Abstract
To explore the radiosensitization effect of overexpression of silent information regulator 6 (SIRT6) on A549 non-small cell lung cancer (NSCLC) cells. Adenovirus vector Ad-SIRT6 causing overexpression of SIRT6 was established. Western blotting and MTT assay were adopted to detect the level of SIRT6 protein and the inhibitory rate of A549 cell proliferation after different concentrations of adenovirus transduction (0, 25, 100, 200, and 400 pfu/cell) for 24 h. Control group, Ad-null group and Ad-SIRT6 group were designed in this experiment and virus concentration of the latter two groups was 200 pfu/cell. Colony formation assays were employed to test survival fraction (SF) of the 3 groups after 0, 2, 4, 6, 8, 10 X-ray irradiation. Flow cytometry was used to detect the status of cell cycle of 3 groups after 48 h of 4 Gy X-ray irradiation and Western blotting was used to determine the expression of apoptosis-related genes of 3 groups after 48 h of 4 Gy X-ray irradiation. In the range of 25 ~ 400 pfu/cell, the inhibitory rate of A549 cell proliferation increased as adenovirus concentration raised. The inhibitory rates under the concentrations of 0, 25, 100, 200, and 400 pfu/cell were 0%, 4.23 ± 0.34%, 12.7 ± 2.57%, 22.6 ± 3.38%, 32.2 ± 3.22%, 38.7 ± 4.09% and 47.8 ± 5.58% and there were significantly differences among groups (P < .05). SF in Ad-SIRT6 group was lower than Ad-null and control groups after 4 ~ 10 Gy X-ray irradiation (P < 0.05) and the sensitization enhancement ratio (SER) was 1.35 when compared with control group. Moreover, after 48 h of 4 Gy X-ray irradiation, there appeared a significant increase in G1-phase cell proportion, up-regulated expression of the level of apoptosis-promoting genes (Bax and Cleaved caspase-3), but a obvious decline in S-phase and G2-phase cell proportion and a significant decrease of the level of apoptosis- inhibiting gene (Bal-2) in the Ad-SIRT6 group (P<0.05).

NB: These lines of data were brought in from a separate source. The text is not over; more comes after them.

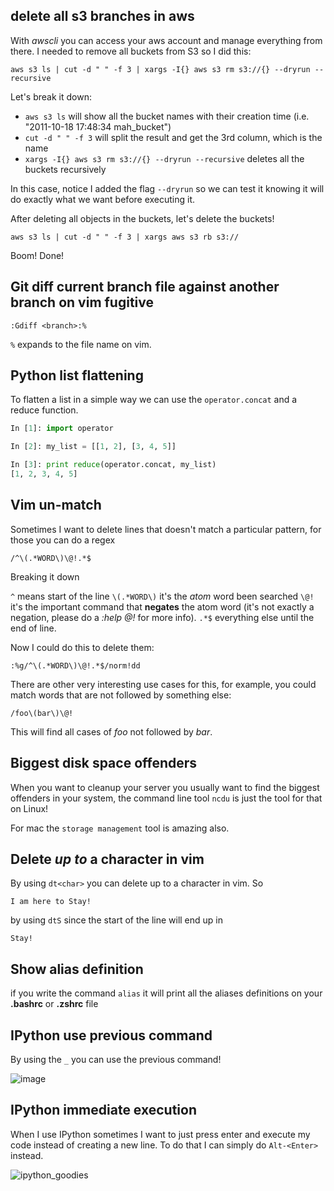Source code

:## delete all s3 branches in aws

With _awscli_ you can access your aws account and manage everything from
there. I needed to remove all buckets from S3 so I did this:

```
aws s3 ls | cut -d " " -f 3 | xargs -I{} aws s3 rm s3://{} --dryrun --recursive
```

Let's break it down:

* `aws s3 ls` will show all the bucket names with their creation time (i.e. "2011-10-18 17:48:34 mah_bucket")
* `cut -d " " -f 3` will split the result and get the 3rd column, which is the name
* `xargs -I{} aws s3 rm s3://{} --dryrun --recursive` deletes all the buckets recursively

In this case, notice I added the flag `--dryrun` so we can test it
knowing it will do exactly what we want before executing it.

After deleting all objects in the buckets, let's delete the buckets!

```
aws s3 ls | cut -d " " -f 3 | xargs aws s3 rb s3://
```

Boom! Done!

## Git diff current branch file against another branch on vim fugitive

```
:Gdiff <branch>:%
```
`%` expands to the file name on vim.

## Python list flattening

To flatten a list in a simple way we can use the `operator.concat` and a reduce function.

```python
In [1]: import operator

In [2]: my_list = [[1, 2], [3, 4, 5]]

In [3]: print reduce(operator.concat, my_list)
[1, 2, 3, 4, 5]
```

## Vim un-match

Sometimes I want to delete lines that doesn't match a particular
pattern, for those you can do a regex

```
/^\(.*WORD\)\@!.*$
```

Breaking it down

`^` means start of the line
`\(.*WORD\)` it's the _atom_ word been searched
`\@!` it's the important command that **negates** the atom word (it's not
exactly a negation, please do a _:help @!_ for more info).
`.*$` everything else until the end of line.

Now I could do this to delete them:

```
:%g/^\(.*WORD\)\@!.*$/norm!dd
```

There are other very interesting use cases for this, for example, you
could match words that are not followed by something else:

```
/foo\(bar\)\@!
```

This will find all cases of _foo_ not followed by _bar_.


## Biggest disk space offenders
When you want to cleanup your server you usually want to find the
biggest offenders in your system, the command line tool `ncdu` is just
the tool for that on Linux!

For mac the `storage management` tool is amazing also.


## Delete *up to* a character in vim
By using `dt<char>` you can delete up to a character in vim.
So

```
I am here to Stay!
```
by using `dtS` since the start of the line will end up in

```
Stay!
```

## Show alias definition
if you write the command `alias` it will print all the aliases definitions on your __.bashrc__ or __.zshrc__ file

## IPython use previous command

By using the `_` you can use the previous command!

![image](https://cloud.githubusercontent.com/assets/778410/22393578/5f62353e-e4df-11e6-8462-95c23ef5fed6.png)

## IPython immediate execution

When I use IPython sometimes I want to just press enter and execute my code instead of creating a new line. To do that I can simply do `Alt-<Enter>` instead.

![ipython_goodies](https://cloud.githubusercontent.com/assets/778410/22355060/bfc21fde-e3fe-11e6-93fe-c1baf7fd9942.gif)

The over-expression of adenovirus-mediated SIRT6, which has radiosensitization effect on A549 cells of NSCLC, can inhibit the proliferation of A549 cells and cause G0/G1 phase retardation as well as induce apoptosis of cells.
Highlights
Non-small cell lung cancer (NSCLC), a common type of lung cancer with poor prognosis, is one of the main causes of cancer death all over the world (Jemal et al, 2010)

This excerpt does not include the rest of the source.